Every line that holds the word "localhost" needs to be copied from the data below.

** Supplied records follows **

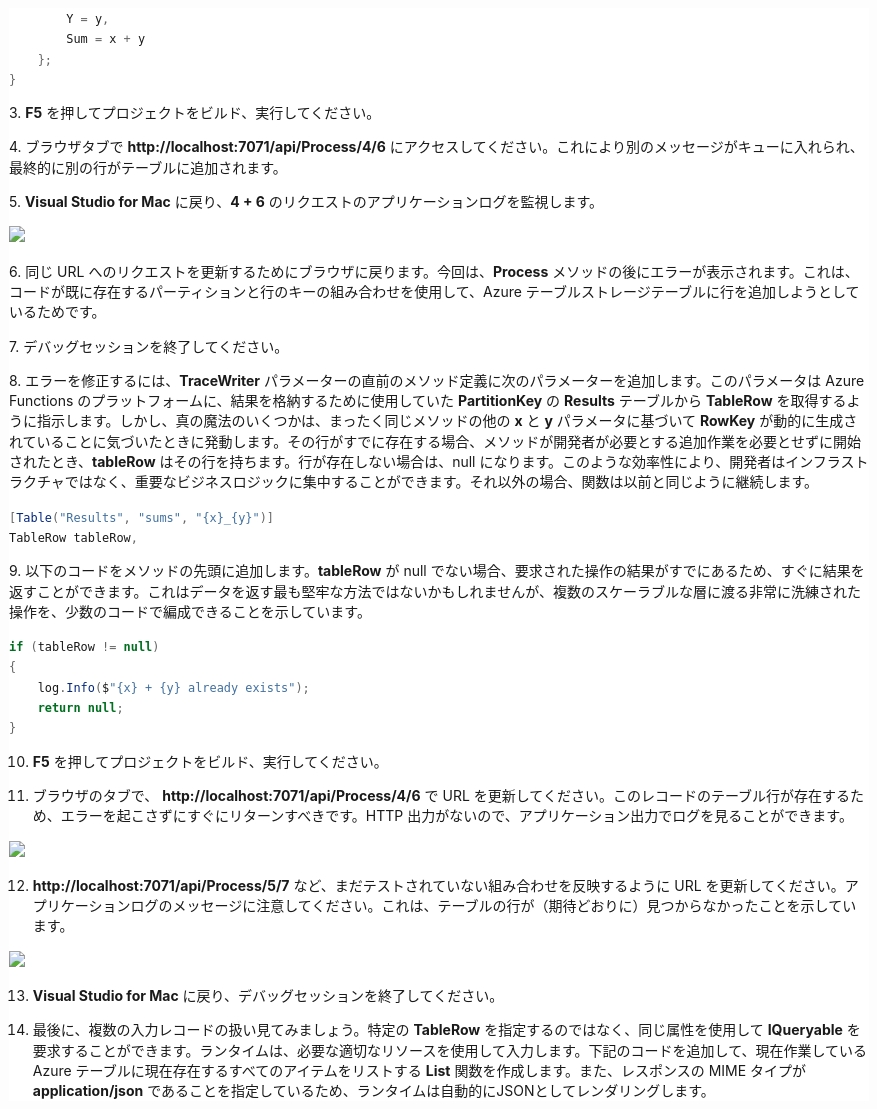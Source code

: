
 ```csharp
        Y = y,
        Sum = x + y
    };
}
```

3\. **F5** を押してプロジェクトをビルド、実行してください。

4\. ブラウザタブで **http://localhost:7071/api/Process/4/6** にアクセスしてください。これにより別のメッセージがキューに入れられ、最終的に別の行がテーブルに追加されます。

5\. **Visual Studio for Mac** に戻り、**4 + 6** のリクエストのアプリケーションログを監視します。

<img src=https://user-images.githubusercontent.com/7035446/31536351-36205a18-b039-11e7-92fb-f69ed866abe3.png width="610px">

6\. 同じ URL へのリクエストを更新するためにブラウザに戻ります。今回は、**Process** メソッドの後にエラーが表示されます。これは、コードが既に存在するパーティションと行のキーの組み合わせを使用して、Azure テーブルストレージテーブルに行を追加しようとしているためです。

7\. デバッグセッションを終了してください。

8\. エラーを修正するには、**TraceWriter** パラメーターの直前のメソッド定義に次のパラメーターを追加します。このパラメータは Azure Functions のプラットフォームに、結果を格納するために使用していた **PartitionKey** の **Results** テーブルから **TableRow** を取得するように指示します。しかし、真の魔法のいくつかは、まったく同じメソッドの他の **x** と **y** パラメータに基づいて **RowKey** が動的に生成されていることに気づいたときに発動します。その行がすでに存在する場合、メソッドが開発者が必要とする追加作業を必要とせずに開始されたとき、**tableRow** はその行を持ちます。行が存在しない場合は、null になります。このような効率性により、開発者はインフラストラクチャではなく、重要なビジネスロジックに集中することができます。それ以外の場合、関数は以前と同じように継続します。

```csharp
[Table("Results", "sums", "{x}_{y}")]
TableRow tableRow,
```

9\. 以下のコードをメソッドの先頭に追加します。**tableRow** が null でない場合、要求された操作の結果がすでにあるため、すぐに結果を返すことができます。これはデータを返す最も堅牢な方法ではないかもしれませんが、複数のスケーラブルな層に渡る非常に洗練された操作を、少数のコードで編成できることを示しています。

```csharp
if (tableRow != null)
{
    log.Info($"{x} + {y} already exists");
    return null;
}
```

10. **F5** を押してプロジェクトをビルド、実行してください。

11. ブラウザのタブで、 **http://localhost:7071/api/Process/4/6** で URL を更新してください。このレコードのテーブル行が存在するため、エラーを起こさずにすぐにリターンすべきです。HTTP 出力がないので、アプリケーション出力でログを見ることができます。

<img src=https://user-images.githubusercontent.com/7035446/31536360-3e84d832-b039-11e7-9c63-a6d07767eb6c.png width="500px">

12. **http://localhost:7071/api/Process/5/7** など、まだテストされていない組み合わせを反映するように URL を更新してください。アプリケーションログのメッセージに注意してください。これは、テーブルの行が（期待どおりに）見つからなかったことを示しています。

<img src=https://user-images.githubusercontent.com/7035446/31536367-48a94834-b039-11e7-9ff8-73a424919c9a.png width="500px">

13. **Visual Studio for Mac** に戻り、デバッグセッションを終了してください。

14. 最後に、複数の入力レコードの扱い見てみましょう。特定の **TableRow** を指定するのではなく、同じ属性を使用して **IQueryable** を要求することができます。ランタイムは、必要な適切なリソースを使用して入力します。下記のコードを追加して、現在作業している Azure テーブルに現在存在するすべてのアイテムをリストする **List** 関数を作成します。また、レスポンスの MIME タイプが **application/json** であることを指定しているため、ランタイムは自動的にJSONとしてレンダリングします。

** End of Supplied records **

# Output below:
4\. ブラウザタブで **http://localhost:7071/api/Process/4/6** にアクセスしてください。これにより別のメッセージがキューに入れられ、最終的に別の行がテーブルに追加されます。
11. ブラウザのタブで、 **http://localhost:7071/api/Process/4/6** で URL を更新してください。このレコードのテーブル行が存在するため、エラーを起こさずにすぐにリターンすべきです。HTTP 出力がないので、アプリケーション出力でログを見ることができます。
12. **http://localhost:7071/api/Process/5/7** など、まだテストされていない組み合わせを反映するように URL を更新してください。アプリケーションログのメッセージに注意してください。これは、テーブルの行が（期待どおりに）見つからなかったことを示しています。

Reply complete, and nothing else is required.